▶ _WORK REQUIRED_:
How many lines in the entries below contain the word "documentclass"? Answer with the number and nothing else.

▶ _EXCERPTED RECORDS_:
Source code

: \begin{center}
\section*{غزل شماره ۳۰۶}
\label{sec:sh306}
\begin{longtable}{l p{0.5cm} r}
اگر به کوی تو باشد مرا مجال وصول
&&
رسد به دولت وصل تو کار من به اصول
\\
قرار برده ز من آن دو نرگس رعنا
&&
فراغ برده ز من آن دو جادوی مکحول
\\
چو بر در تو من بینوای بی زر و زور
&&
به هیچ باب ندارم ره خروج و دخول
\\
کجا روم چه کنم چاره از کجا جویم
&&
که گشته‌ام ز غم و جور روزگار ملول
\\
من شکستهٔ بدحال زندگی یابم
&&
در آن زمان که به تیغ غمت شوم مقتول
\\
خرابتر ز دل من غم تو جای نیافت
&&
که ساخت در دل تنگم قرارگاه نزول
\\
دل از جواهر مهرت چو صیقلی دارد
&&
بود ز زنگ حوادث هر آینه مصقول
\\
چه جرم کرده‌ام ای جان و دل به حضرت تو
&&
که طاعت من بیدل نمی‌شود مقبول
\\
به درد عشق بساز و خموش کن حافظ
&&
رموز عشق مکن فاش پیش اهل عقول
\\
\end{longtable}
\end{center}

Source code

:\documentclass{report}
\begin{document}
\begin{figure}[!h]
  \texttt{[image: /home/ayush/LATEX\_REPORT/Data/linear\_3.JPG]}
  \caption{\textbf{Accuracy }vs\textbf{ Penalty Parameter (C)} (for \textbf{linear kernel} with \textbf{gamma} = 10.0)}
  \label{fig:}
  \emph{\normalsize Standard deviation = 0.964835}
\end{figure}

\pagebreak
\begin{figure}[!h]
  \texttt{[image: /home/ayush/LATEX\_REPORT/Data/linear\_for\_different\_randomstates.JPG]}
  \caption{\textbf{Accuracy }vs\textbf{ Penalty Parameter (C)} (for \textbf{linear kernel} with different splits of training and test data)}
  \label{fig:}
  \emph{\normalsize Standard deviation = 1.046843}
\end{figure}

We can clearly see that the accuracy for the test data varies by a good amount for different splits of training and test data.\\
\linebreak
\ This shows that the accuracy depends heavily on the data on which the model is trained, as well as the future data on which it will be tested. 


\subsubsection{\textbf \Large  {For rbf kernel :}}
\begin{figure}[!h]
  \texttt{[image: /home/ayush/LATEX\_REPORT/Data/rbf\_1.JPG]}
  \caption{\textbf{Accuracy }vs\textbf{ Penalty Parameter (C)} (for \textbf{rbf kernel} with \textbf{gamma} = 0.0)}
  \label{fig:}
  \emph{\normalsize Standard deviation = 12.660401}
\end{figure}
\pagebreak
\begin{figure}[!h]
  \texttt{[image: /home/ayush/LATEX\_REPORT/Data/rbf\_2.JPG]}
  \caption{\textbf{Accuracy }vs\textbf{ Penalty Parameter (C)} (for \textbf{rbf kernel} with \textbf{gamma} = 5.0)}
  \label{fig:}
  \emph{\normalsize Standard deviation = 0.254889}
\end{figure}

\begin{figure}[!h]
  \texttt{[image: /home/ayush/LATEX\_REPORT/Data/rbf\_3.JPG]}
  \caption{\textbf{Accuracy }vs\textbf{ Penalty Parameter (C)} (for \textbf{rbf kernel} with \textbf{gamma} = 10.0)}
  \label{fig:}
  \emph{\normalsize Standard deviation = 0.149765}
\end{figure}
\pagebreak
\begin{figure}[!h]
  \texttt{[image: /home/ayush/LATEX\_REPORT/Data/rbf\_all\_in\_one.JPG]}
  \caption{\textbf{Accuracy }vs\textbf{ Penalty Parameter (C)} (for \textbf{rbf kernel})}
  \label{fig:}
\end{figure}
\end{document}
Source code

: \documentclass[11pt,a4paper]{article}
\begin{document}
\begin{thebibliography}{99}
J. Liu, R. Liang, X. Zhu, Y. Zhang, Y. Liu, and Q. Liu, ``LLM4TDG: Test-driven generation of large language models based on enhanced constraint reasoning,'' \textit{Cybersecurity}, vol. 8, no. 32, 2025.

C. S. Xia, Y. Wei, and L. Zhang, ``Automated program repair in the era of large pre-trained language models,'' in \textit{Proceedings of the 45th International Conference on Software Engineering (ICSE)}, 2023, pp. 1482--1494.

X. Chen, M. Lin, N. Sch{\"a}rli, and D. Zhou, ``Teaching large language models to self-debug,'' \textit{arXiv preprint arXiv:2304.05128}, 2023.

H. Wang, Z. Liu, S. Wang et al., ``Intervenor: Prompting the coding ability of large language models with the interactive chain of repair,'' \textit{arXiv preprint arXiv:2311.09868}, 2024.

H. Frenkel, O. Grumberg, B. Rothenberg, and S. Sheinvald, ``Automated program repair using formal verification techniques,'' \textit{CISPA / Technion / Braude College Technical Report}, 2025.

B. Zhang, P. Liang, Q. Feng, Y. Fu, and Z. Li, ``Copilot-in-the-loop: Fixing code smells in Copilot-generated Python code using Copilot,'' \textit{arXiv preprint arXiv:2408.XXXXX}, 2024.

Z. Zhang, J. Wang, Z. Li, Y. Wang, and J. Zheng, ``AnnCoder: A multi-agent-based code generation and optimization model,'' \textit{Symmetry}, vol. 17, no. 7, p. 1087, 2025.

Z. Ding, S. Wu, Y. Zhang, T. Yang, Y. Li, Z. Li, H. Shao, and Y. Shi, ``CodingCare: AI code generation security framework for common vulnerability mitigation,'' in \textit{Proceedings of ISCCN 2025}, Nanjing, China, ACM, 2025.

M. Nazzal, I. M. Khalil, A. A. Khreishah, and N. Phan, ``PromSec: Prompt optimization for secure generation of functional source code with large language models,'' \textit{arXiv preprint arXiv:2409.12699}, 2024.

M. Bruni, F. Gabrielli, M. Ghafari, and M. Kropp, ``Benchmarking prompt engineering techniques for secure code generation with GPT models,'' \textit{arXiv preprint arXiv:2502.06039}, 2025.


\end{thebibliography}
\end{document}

▶ _RESULT OF THIS EXERCISE_:
2